ANZ New Zealand has begun to put in place plans to improve operational efficiency across the business and better leverage the Group’s super regional strategy. The changes, including a move to one IT platform and a new regional management structure, aim to significantly improve service levels and business outcomes over the medium term. Customer satisfaction in both the ANZ and The National Bank brands are trending upwards. It is expected that a one-off charge of approximately $120 million will be incurred in the first half 2011 to fund the integration of IT systems and related costs which will be excluded from Underlying Profit.

• In Institutional, lending increased around 6% (FX adjusted) with over half of the growth from Asia and the remainder largely in Australia.
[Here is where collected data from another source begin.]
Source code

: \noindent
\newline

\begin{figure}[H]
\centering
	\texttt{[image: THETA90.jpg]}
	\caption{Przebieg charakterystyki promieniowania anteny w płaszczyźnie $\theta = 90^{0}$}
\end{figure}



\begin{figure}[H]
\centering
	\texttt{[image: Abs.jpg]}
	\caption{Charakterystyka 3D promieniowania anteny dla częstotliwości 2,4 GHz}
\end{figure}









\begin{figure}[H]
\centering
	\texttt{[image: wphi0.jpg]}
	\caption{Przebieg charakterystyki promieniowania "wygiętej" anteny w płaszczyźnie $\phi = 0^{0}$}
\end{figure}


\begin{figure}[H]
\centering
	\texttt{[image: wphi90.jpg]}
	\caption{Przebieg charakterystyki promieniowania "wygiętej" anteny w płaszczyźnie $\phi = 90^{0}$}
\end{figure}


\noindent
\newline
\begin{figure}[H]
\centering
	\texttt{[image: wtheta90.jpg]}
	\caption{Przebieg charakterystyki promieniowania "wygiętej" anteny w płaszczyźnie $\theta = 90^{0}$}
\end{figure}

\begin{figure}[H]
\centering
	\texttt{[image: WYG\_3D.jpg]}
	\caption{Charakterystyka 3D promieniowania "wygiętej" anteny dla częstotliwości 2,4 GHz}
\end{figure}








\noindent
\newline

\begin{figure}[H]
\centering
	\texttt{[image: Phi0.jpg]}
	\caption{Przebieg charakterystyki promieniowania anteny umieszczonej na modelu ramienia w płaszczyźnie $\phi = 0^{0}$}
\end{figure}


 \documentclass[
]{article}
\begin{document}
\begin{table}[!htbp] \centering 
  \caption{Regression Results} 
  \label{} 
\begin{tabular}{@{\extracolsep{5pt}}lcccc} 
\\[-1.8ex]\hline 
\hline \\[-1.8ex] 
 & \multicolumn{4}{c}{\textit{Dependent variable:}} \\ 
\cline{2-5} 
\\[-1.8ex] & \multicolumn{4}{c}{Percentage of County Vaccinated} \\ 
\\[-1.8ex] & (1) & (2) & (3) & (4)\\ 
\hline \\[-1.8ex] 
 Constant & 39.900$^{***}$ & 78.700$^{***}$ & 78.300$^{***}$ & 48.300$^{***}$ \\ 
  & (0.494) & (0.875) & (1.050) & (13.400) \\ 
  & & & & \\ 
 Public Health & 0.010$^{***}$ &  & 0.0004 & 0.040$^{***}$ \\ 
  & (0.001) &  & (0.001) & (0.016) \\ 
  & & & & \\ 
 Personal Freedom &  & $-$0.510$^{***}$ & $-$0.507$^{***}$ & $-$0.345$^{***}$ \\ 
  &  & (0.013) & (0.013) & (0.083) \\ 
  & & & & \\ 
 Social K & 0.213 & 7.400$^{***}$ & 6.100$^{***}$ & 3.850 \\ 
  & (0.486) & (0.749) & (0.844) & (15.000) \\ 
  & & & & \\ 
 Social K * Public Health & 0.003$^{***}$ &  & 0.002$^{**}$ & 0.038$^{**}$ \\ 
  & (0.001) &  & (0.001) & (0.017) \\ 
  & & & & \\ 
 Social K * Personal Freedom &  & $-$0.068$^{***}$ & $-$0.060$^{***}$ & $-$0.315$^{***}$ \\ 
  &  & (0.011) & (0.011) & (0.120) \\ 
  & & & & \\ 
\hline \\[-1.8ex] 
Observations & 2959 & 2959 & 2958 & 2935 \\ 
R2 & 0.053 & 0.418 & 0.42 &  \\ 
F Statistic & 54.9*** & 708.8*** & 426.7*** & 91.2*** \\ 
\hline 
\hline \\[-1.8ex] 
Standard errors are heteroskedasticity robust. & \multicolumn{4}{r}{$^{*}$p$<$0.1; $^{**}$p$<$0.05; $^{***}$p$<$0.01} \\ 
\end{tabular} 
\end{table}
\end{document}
Deposits increased 3% (FX adjusted). Underlying margins were marginally lower excluding Global Markets. Global Markets revenue grew around 7% QOQ. The business is driving greater diversification across revenue streams; consequently, there was an uplift in the proportion of revenues from both the FX and Commodities businesses during the quarter. The Capital Markets business experienced increased deal flow particularly from Asia. 

 

Asset Quality

Total gross impaired assets declined by $209 million QOQ reflecting a decrease in new impaired loans and NPCCDs4 and the sale of $720 million of Centro debt. The inclusion of Oswal in restructured items led to an increase in new impaired assets; however ANZ continues to expect a full recovery in relation to this exposure. Provision coverage remains high with the total provision coverage ratio at 2.11% and the collective provision coverage ratio at 1.35%.5 An economic overlay of $35 million was added at the end of the first quarter covering the flooding in December.

 

The Group is still assessing the impact of the more recent severe weather events; however the total provision charge for FY11 is expected to still be broadly in line with the average of consensus estimates. 

 

Balance Sheet and APS 330 

The Tier One ratio at 31 December 2010 was 10.3%. ANZ also released its December quarter APS 330 disclosures today. Risk Weighted Assets (RWA) decreased 0.8% to $262 billion largely driven by a decrease in Market Risk RWA. Credit RWA were steady at $233 billion with portfolio growth in Institutional and Australian mortgages offset by exchange rate impacts, improvements in credit quality and asset reduction in AIRB corporate. ANZ remains well positioned from a funding perspective, loan growth has been fully funded from deposit growth and approximately half of the $25 billion FY2011 term funding requirement has already been completed. This positioning afforded ANZ the flexibility to buy back some government guaranteed debt maturing in 2011.